TO DO ▸ Check each line of the entries below for the word "tail", and copy the lines that have it.

[Items listed in a dataset]
***

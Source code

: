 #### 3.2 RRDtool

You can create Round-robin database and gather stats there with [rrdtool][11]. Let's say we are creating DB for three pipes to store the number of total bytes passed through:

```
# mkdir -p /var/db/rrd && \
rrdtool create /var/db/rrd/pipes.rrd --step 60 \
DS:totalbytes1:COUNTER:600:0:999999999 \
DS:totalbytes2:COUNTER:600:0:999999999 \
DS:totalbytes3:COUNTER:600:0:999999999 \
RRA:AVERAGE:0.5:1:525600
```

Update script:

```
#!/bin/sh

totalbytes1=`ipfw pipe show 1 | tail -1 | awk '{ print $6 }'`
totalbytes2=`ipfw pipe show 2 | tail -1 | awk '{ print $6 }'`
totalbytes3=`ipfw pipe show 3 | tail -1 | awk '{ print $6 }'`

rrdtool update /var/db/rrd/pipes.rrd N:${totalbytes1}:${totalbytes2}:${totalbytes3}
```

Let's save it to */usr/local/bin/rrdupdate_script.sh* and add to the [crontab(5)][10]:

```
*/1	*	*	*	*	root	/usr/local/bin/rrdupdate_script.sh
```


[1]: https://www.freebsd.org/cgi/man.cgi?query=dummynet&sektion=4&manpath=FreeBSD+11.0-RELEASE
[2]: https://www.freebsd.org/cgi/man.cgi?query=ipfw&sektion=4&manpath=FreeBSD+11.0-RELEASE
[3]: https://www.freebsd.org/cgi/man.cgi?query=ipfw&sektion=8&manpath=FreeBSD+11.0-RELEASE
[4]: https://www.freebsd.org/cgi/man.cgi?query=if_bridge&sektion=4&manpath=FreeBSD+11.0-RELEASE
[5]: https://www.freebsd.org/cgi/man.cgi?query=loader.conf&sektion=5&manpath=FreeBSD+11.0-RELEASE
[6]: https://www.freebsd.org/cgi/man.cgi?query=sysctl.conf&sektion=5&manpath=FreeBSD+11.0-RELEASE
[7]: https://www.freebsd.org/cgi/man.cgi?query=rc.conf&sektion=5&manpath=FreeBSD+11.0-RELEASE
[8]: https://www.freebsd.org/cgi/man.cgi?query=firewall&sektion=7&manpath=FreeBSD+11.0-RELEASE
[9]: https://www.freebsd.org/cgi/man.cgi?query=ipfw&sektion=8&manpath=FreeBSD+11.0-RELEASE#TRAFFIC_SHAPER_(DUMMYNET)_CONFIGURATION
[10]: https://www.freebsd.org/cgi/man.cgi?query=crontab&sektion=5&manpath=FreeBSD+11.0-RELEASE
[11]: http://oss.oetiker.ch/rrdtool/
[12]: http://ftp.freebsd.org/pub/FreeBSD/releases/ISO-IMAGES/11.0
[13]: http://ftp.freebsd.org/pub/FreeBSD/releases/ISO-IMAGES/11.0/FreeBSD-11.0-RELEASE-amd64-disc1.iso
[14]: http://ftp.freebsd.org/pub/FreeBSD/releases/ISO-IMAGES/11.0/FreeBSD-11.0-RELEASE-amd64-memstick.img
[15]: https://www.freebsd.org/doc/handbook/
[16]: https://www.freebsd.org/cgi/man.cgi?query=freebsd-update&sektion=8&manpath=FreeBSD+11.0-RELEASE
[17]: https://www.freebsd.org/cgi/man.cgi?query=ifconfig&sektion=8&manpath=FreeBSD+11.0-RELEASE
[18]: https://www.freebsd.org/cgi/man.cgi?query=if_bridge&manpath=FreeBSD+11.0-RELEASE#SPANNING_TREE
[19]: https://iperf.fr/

***

RESPONSE TO THE EXERCISE ▸
totalbytes1=`ipfw pipe show 1 | tail -1 | awk '{ print $6 }'`
totalbytes2=`ipfw pipe show 2 | tail -1 | awk '{ print $6 }'`
totalbytes3=`ipfw pipe show 3 | tail -1 | awk '{ print $6 }'`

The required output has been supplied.